As for microchip production at the 5.5nm wavelength, Trumpf’s head of laser technology Dr Peter Leibinger is sanguine. Speaking to Electro Optics at the company’s headquarters, he said:  ‘There could be [5.5nm], in ten years maybe. Let’s first get 13.5 working, and then we can talk about the next step’. Getting 13.5nm to work is part of Trumpf’s focus right now, as the start of chip production using this wavelength begins next year. Leibinger adds: ‘The first machines are now installed. [Lithography technology manufacturer] ASML has publicised that. They have shipped, I think, six pilot systems to chip manufacturers and we now think that in 2012 the first production systems will go in.’

EUV development has taken longer than expected. Companies such as Jenoptik got out of EUV altogether, selling their stakes in the technology.  Leibinger does not understate the scale of the task. He says: ‘It’s an extremely tough project. This is a very early-stage technology [and] we’ve been involved in this development project for eight years now.’

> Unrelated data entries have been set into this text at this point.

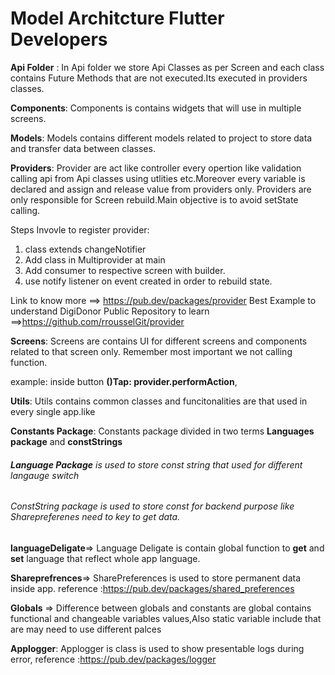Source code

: # Model Architcture Flutter Developers

**Api Folder** : In Api folder we store Api Classes as per Screen and each class contains Future Methods that are not executed.Its executed in providers classes.

**Components**: Components is contains widgets that will use in multiple screens.

**Models**: Models contains different models related to project to store data and transfer data between classes.

**Providers**: Provider are act like controller every opertion like validation calling api from Api classes using utlities etc.Moreover every variable is declared and assign and release value from providers only. Providers are only responsible for Screen rebuild.Main objective is to avoid setState calling.

Steps Invovle to register provider:
1) class extends  changeNotifier
2) Add class in Multiprovider at main
3) Add consumer to respective screen with builder.
4) use notify listener on event created in order to rebuild state.

Link to know more ==> https://pub.dev/packages/provider
Best Example to understand DigiDonor
Public Repository to learn ==>https://github.com/rrousselGit/provider

**Screens**: Screens are contains UI for different screens and components related to  that screen only. Remember most important we not calling function.

example: inside button **()Tap: provider.performAction**,

**Utils**: Utils contains common classes and funcitonalities are that used in every single app.like

**Constants Package**: Constants package divided in two terms 
**Languages package** and **constStrings**

###### **Language Package** is used to store const string that used for different langauge switch

###### ConstString package is used to store const for backend purpose like Sharepreferenes need to key to get data.


**languageDeligate**=> Language Deligate is contain global function to **get** and **set** language that reflect whole app language.

**Shareprefrences**=> SharePreferences is used to store permanent data inside app. 
reference :https://pub.dev/packages/shared_preferences

**Globals** => Difference between globals and constants are global contains functional and changeable variables values,Also static variable include that are may need to use different palces 

**Applogger**: Applogger is class is used to show presentable logs during error,
reference :https://pub.dev/packages/logger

Sources of EUV are expanding. For non lithography applications, alternatives to tin plasmas include methanol and liquid nitrogen. Here a pulsed infrared laser is focused into a jet of methanol or liquid nitrogen to create EUV sources at 3.37nm with methanol and 2.48nm with liquid nitrogen. Lasers employing high harmonic generation, free electron lasers, tin-plasma, methanol and liquid nitrogen plasmas, and now silver funnels of xenon gas, water windows, producing wavelengths between 5nm and 13.5nm – the toolkit is impressive. Researchers ranging from biologists to material scientists are queuing up to take advantage of the possibilities that this developing technology offers.